Now the reason I ranked the Supreme in 5th is because it is the most expensive DAC in the group and still needs mods to compete with the best in the group. But, once properly modified most serious audiophiles would likely be very happy to own the Eastern Electric Supreme.
4th place: Audio-GD DAC 19
4th Place is the Audio-GD DAC 19: The Audio-GD DAC 19 is in its final iteration as the PCM1704UK DAC chips are now around $150/pair, Compare that to the ESS 9018 in bulk pricing around $15-20 each. The DAC 19 features Dual R-core transformers, Dale Resisters, and a bunch of Wima film caps. The signal path is fully discrete with NO op amps, thank you! Power supply is Class-A. Nover audio grade capacitors are used throughout, I am guessing they can be improved upon.
Now this is music! From the very first track I played to the last the DAC-19 sounded musical. The highs were not quite as detailed and airy as the with the EE Supreme but played a balancing act between the slight tip up of the supreme and slight tip down of the D18. Bass was every bit as detailed as the Supreme but with a more palpable character, especially noticable with bass drums. The tone of the bass drum was more complete and full wheras the Supreme while easily followable lacked some coherency and depth. The midrange was where the DAC-19 excelled most making guitars sound more realistic than with the D18 or supreme. Classical music was played with powerful dynamics and a deep and wide soundstage, though not as deep and wide as with the Supreme. I would say the supreme is more exciting at first listen while the DAC-19 takes a little time understand its language. The D18 was a step down in overall clarity compared to the two.
I found myself listening to music moreso than listening cymbal work specifically as the Supreme would sometimes draw more attention to that area of the sound while the DAC-19 presented the sound without emphasis on any specific frequency. Now, that does not mean the DAC-19 was some boring, flat sounding DAC. The DAC-19 had more clarity than the Supreme everywhere but the highest highs.
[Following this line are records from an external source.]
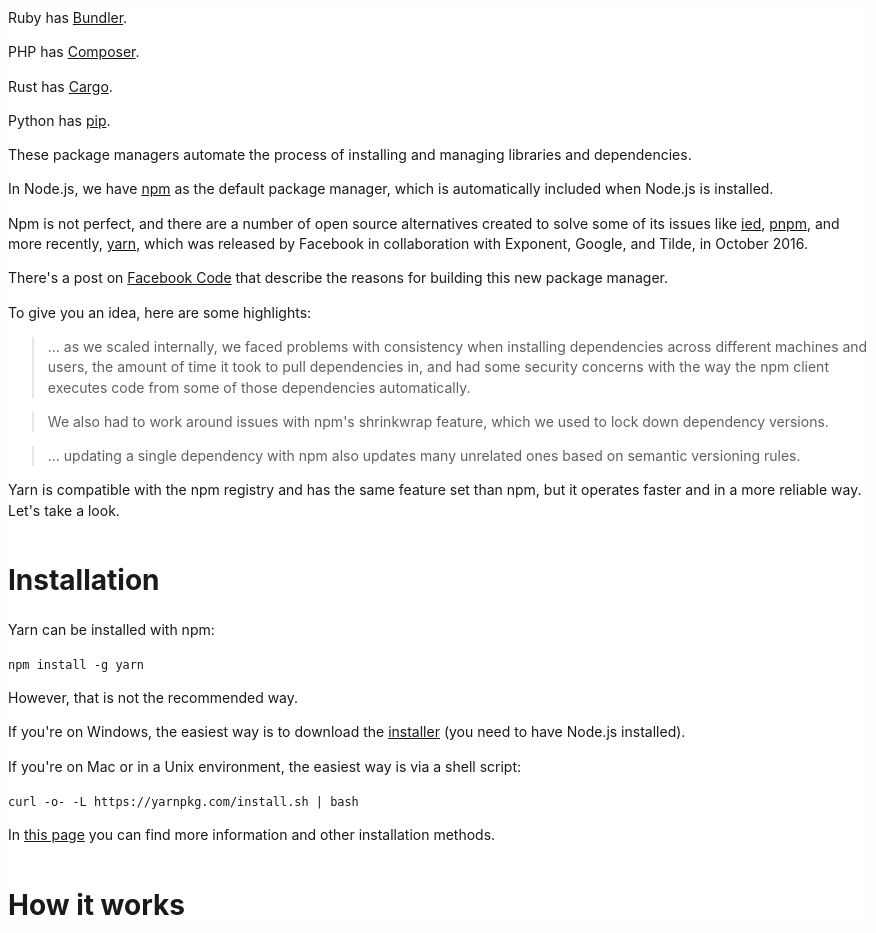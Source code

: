 Ruby has [Bundler](http://bundler.io/).

PHP has [Composer](https://getcomposer.org/). 

Rust has [Cargo](https://crates.io/).

Python has [pip](https://pip.pypa.io/en/stable/).

These package managers automate the process of installing and managing libraries and dependencies.

In Node.js, we have [npm](https://www.npmjs.com/) as the default package manager, which is automatically included when Node.js is installed.

Npm is not perfect, and there are a number of open source alternatives created to solve some of its issues like [ied](http://gugel.io/ied/), [pnpm](http://ricostacruz.com/pnpm/), and more recently, [yarn](https://yarnpkg.com), which was released by Facebook in collaboration with Exponent, Google, and Tilde, in October 2016.

There's a post on [Facebook Code](https://code.facebook.com/posts/1840075619545360) that describe the reasons for building this new package manager.

To give you an idea, here are some highlights:

> ... as we scaled internally, we faced problems with consistency when installing dependencies across different machines and users, the amount of time it took to pull dependencies in, and had some security concerns with the way the npm client executes code from some of those dependencies automatically.

> We also had to work around issues with npm's shrinkwrap feature, which we used to lock down dependency versions.

> ... updating a single dependency with npm also updates many unrelated ones based on semantic versioning rules.

Yarn is compatible with the npm registry and has the same feature set than npm, but it operates faster and in a more reliable way. Let's take a look.

# Installation

Yarn can be installed with npm:
```
npm install -g yarn
```

However, that is not the recommended way.

If you're on Windows, the easiest way is to download the [installer](https://yarnpkg.com/latest.msi) (you need to have Node.js installed).

If you're on Mac or in a Unix environment, the easiest way is via a shell script:
```
curl -o- -L https://yarnpkg.com/install.sh | bash
```

In [this page](https://yarnpkg.com/en/docs/install) you can find more information and other installation methods.

# How it works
After about a month of listening to the DAC-19 I started experimenting. I started with the power supply caps and replaced the stocks with Mundorf M-lytic AG. I then changed all the Wima’s for Kemet R82’s my go to compact film caps. The rest of the low value electrolytic caps were replaced with Elna Silmic II’s. The improvement was well worth the effort as overall sound was improved with greater clarity and even more controlled bass. Comparing the modified DAC-19 to the modified EE Supreme was interesting. Some would likely prefer one and some the other. Electronic music was more convincing through the EE Supreme as was complex classical music. The DAC-19 excelled with metal and rock as its rythmic bass along with precise midrange never let the sound lose focus like so many lesser sources do when the musicians push their instruments to the limit of speed and technicality. The EE Supreme won out in soundstage and imaging but not by a large margin, noticable for sure but not huge.